Greg Tripi walks into the studio control room with a nervous excitement. Today the full power of an orchestra will be unleashed on the music he finished writing only days before - there is no other feeling quite like it and is one of the experiences he loves most about being a composer.

The booth is crowded today - as many as 20 people ranging from the mix engineer, to the director of the film, to the orchestrator, to the music editor, who will make a note of the takes to use. As the orchestra strikes up in front of a big screen showing the movie, Tripi is concentrating intently on the printed score in front of him. Does the tone fit? Does he need to add a little more bottom end or a little less high section? Are they blending correctly with the electronic music and pre-records?

“Sometimes what it’s really about,” says Tripi, “is just listening to the whole execution of it. When you hear live people playing it, it takes on a whole different life of its own and you pick up ideas to enhance it. Sometimes you’ll hear a wrong note and it will probably stick out, but usually it’s more a matter of a misprint on the page than the person playing the wrong note. And the musicians’ sight-reading is impeccable so they’ll play the right notes even if they’re wrong! ”

Is the movie’s director present during the recording process?

“Occasionally, but I’d say it’s more their own interest in the project than feeling they need to contribute something.

“I think a lot of directors find it exciting to do it. A lot of times you work on a movie as a director and you’ll spend a year, maybe multiple years, getting to the point where it’s almost finished and recording the orchestra is one of the last stages of the entire film. A lot of them find it very exciting to be reinvigorated by the whole process and see that the film is close to completion.”

Since recorded sound first appeared in movies in 1927, technology has continued to affect the score production process in different ways.
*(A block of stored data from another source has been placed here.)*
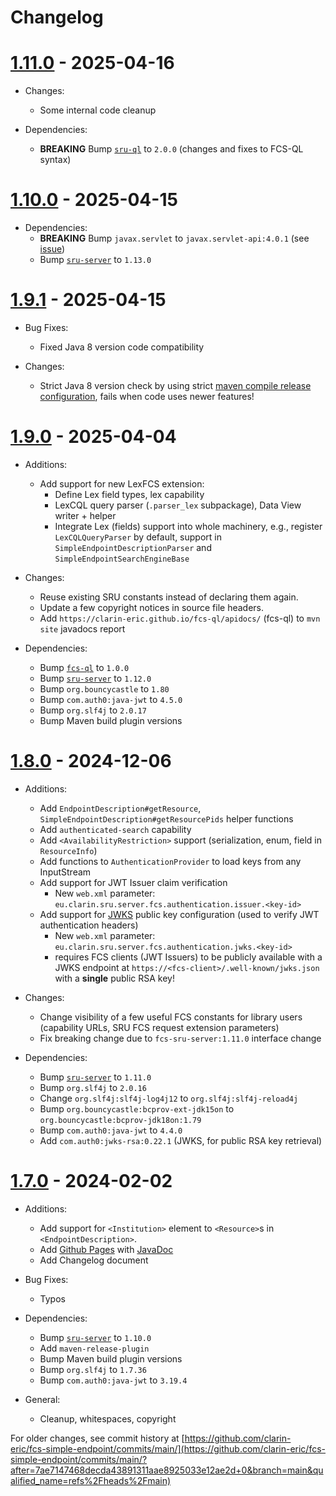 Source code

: # Changelog

# [1.11.0](https://github.com/clarin-eric/fcs-simple-endpoint/releases/tag/FCSSimpleEndpoint-1.11.0) - 2025-04-16

- Changes:
  - Some internal code cleanup

- Dependencies:
  - **BREAKING** Bump [`sru-ql`](https://github.com/clarin-eric/fcs-ql) to `2.0.0` (changes and fixes to FCS-QL syntax)

# [1.10.0](https://github.com/clarin-eric/fcs-simple-endpoint/releases/tag/FCSSimpleEndpoint-1.10.0) - 2025-04-15

- Dependencies:
  - **BREAKING** Bump `javax.servlet` to `javax.servlet-api:4.0.1` (see [issue](https://github.com/clarin-eric/fcs-simple-endpoint/issues/4))
  - Bump [`sru-server`](https://github.com/clarin-eric/fcs-sru-server) to `1.13.0` 

# [1.9.1](https://github.com/clarin-eric/fcs-simple-endpoint/releases/tag/FCSSimpleEndpoint-1.9.1) - 2025-04-15

- Bug Fixes:
  - Fixed Java 8 version code compatibility

- Changes:
  - Strict Java 8 version check by using strict [maven compile release configuration](https://maven.apache.org/plugins/maven-compiler-plugin/examples/set-compiler-release.html), fails when code uses newer features!

# [1.9.0](https://github.com/clarin-eric/fcs-simple-endpoint/releases/tag/FCSSimpleEndpoint-1.9.0) - 2025-04-04

- Additions:
  - Add support for new LexFCS extension:
    - Define Lex field types, lex capability
    - LexCQL query parser (`.parser_lex` subpackage), Data View writer + helper
    - Integrate Lex (fields) support into whole machinery, e.g., register `LexCQLQueryParser` by default, support in `SimpleEndpointDescriptionParser` and `SimpleEndpointSearchEngineBase`

- Changes:
  - Reuse existing SRU constants instead of declaring them again.
  - Update a few copyright notices in source file headers.
  - Add `https://clarin-eric.github.io/fcs-ql/apidocs/` (fcs-ql) to `mvn site` javadocs report

- Dependencies:
  - Bump [`fcs-ql`](https://github.com/clarin-eric/fcs-ql) to `1.0.0`
  - Bump [`sru-server`](https://github.com/clarin-eric/fcs-sru-server) to `1.12.0`
  - Bump `org.bouncycastle` to `1.80`
  - Bump `com.auth0:java-jwt` to `4.5.0`
  - Bump `org.slf4j` to `2.0.17`
  - Bump Maven build plugin versions

# [1.8.0](https://github.com/clarin-eric/fcs-simple-endpoint/releases/tag/FCSSimpleEndpoint-1.8.0) - 2024-12-06

- Additions:
  - Add `EndpointDescription#getResource`, `SimpleEndpointDescription#getResourcePids` helper functions
  - Add `authenticated-search` capability
  - Add `<AvailabilityRestriction>` support (serialization, enum, field in `ResourceInfo`)
  - Add functions to `AuthenticationProvider` to load keys from any InputStream
  - Add support for JWT Issuer claim verification
    - New `web.xml` parameter: `eu.clarin.sru.server.fcs.authentication.issuer.<key-id>`
  - Add support for [JWKS](https://auth0.com/docs/secure/tokens/json-web-tokens/json-web-key-sets) public key configuration (used to verify JWT authentication headers)
    - New `web.xml` parameter: `eu.clarin.sru.server.fcs.authentication.jwks.<key-id>`
    - requires FCS clients (JWT Issuers) to be publicly available with a JWKS endpoint at `https://<fcs-client>/.well-known/jwks.json` with a **single** public RSA key!

- Changes:
  - Change visibility of a few useful FCS constants for library users (capability URLs, SRU FCS request extension parameters)
  - Fix breaking change due to `fcs-sru-server:1.11.0` interface change

- Dependencies:
  - Bump [`sru-server`](https://github.com/clarin-eric/fcs-sru-server) to `1.11.0`
  - Bump `org.slf4j` to `2.0.16`
  - Change `org.slf4j:slf4j-log4j12` to `org.slf4j:slf4j-reload4j`
  - Bump `org.bouncycastle:bcprov-ext-jdk15on` to `org.bouncycastle:bcprov-jdk18on:1.79`
  - Bump `com.auth0:java-jwt` to `4.4.0`
  - Add `com.auth0:jwks-rsa:0.22.1` (JWKS, for public RSA key retrieval)

# [1.7.0](https://github.com/clarin-eric/fcs-simple-endpoint/releases/tag/FCSSimpleEndpoint-1.7.0) - 2024-02-02

- Additions:
  - Add support for `<Institution>` element to `<Resource>`s in `<EndpointDescription>`.
  - Add [Github Pages](https://clarin-eric.github.io/fcs-simple-endpoint/) with [JavaDoc](https://clarin-eric.github.io/fcs-simple-endpoint/project-reports.html)
  - Add Changelog document

- Bug Fixes:
  - Typos

- Dependencies:
  - Bump [`sru-server`](https://github.com/clarin-eric/fcs-sru-server) to `1.10.0`
  - Add `maven-release-plugin`
  - Bump Maven build plugin versions
  - Bump `org.slf4j` to `1.7.36`
  - Bump `com.auth0:java-jwt` to `3.19.4`

- General:
  - Cleanup, whitespaces, copyright

For older changes, see commit history at [https://github.com/clarin-eric/fcs-simple-endpoint/commits/main/](https://github.com/clarin-eric/fcs-simple-endpoint/commits/main/?after=7ae7147468decda43891311aae8925033e12ae2d+0&branch=main&qualified_name=refs%2Fheads%2Fmain)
Recently, it has become popular to record European orchestras and this has opened up possibilities for those who wouldn’t usually be able to afford an orchestra on their score. The string section of Tripi’s score for Dark Places, for instance, was recorded in Macedonia which he monitored over Skype: “We could talk to the conductor and he would translate for the orchestra any comments I had and I would just stream the audio into my studio.

“Granted it was evening there and it was 6am here, but it was great because, by the time they finished, it was uploaded and downloaded over here and mixed by my mixing engineer and put into the movie 24 hours later.”

Despite all the advances in software samplers and synthesisers, having an orchestra in your laptop, so to speak, is still no substitute for the real thing, but it does allow the composer to provide a preview of what it will sound like before they record. In the past, the composer would simply play it on a piano and ask you to imagine an orchestra.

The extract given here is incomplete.